What is being asked: State how many lines of the entries hold the string "static". Reply with the number alone.

Data listing:
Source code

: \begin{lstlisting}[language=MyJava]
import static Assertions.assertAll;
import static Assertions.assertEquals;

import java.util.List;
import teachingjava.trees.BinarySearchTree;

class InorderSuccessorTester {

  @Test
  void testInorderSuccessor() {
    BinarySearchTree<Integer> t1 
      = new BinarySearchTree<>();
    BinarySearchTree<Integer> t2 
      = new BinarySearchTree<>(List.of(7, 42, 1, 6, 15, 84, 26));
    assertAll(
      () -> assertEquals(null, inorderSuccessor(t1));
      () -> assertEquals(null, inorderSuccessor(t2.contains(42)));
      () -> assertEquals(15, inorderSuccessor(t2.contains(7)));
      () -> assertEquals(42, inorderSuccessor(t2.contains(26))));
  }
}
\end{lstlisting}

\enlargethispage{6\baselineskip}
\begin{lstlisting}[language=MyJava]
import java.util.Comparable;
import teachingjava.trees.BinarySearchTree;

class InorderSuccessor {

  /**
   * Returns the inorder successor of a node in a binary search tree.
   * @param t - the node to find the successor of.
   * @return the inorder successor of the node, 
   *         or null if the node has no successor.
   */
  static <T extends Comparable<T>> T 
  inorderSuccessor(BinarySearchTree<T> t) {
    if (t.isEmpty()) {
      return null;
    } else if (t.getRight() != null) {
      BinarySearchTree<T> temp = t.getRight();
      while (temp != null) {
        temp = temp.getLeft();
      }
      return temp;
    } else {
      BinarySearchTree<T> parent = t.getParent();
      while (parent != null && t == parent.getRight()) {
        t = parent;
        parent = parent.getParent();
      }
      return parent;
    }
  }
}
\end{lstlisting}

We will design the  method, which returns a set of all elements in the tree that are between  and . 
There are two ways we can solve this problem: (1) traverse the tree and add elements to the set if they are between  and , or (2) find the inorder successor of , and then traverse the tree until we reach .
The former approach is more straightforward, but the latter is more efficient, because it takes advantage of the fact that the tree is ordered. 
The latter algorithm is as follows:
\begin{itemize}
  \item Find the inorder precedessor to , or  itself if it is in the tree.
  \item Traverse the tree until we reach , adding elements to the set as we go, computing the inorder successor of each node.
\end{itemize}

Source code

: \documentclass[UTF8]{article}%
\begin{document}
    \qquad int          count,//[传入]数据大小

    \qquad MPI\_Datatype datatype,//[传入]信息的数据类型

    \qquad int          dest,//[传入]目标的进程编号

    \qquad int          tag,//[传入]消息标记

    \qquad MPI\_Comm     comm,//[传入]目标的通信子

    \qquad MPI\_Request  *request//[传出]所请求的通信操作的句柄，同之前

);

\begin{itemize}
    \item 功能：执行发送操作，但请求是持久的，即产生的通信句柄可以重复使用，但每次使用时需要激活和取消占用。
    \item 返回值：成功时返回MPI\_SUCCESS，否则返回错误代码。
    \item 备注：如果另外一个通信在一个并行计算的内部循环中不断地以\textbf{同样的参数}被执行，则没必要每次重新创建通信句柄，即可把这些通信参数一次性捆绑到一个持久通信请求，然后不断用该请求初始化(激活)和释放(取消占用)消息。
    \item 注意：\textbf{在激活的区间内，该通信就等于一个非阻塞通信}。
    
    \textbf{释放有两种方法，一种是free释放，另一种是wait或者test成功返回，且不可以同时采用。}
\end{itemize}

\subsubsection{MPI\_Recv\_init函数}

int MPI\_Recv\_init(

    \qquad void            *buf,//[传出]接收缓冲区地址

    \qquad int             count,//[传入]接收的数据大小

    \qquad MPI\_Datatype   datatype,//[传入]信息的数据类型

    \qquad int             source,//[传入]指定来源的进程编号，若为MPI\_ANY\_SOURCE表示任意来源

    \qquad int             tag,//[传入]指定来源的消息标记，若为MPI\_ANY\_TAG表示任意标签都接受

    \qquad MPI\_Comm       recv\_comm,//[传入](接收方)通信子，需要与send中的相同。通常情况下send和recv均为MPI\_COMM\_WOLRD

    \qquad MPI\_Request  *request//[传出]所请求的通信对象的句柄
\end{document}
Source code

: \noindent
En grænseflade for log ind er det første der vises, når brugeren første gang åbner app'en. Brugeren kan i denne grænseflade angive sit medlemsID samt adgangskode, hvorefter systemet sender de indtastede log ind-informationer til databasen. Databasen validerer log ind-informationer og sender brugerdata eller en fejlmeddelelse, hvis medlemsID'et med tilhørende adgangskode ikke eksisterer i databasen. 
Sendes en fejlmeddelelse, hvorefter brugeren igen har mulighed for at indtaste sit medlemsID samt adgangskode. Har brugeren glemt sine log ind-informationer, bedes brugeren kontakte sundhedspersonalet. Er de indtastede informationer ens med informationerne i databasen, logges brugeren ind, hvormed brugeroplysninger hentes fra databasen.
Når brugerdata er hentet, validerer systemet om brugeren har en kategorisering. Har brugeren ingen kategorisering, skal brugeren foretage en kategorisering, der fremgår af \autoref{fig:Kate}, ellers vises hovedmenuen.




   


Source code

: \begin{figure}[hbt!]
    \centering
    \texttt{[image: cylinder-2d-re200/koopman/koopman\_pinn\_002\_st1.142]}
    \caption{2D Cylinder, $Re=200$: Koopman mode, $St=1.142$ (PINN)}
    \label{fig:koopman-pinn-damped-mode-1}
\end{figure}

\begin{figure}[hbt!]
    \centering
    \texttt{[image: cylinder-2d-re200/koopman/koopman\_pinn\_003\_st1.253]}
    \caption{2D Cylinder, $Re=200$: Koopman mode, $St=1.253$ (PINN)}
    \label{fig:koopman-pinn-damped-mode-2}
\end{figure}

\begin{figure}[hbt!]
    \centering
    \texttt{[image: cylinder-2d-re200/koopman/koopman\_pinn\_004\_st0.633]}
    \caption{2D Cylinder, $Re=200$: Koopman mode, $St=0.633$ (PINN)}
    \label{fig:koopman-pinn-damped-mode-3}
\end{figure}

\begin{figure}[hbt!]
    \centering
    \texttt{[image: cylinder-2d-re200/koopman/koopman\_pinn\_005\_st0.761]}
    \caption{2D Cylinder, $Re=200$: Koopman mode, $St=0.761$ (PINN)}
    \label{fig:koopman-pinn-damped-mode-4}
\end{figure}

Response to this task: 3